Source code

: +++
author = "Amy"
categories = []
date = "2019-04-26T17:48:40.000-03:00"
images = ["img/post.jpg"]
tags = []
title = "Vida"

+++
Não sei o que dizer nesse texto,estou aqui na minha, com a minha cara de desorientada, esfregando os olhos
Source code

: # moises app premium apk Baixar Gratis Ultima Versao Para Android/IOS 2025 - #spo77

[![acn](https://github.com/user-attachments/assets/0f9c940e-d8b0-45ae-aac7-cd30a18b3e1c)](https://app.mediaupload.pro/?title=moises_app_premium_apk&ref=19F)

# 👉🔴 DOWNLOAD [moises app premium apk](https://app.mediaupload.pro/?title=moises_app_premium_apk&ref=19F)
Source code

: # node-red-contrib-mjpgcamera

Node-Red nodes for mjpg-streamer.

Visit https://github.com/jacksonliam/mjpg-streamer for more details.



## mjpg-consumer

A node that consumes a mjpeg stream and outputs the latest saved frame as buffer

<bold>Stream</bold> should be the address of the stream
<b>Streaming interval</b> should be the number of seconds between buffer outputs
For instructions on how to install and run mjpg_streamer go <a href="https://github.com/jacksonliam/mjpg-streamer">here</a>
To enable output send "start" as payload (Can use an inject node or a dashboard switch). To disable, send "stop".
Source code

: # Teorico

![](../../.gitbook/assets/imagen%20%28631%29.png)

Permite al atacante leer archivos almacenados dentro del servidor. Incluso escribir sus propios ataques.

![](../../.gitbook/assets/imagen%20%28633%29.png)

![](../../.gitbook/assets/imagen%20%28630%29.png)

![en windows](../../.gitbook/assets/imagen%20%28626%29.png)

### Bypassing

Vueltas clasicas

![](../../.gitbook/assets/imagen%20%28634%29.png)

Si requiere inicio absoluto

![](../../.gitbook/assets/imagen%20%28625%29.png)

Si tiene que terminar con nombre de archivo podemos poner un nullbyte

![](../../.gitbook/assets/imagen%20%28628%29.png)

####

About this exercise: The expected answer is each line of the records above that includes the string "github".

Solution below:
[![acn](https://github.com/user-attachments/assets/0f9c940e-d8b0-45ae-aac7-cd30a18b3e1c)](https://app.mediaupload.pro/?title=moises_app_premium_apk&ref=19F)
Visit https://github.com/jacksonliam/mjpg-streamer for more details.
For instructions on how to install and run mjpg_streamer go <a href="https://github.com/jacksonliam/mjpg-streamer">here</a>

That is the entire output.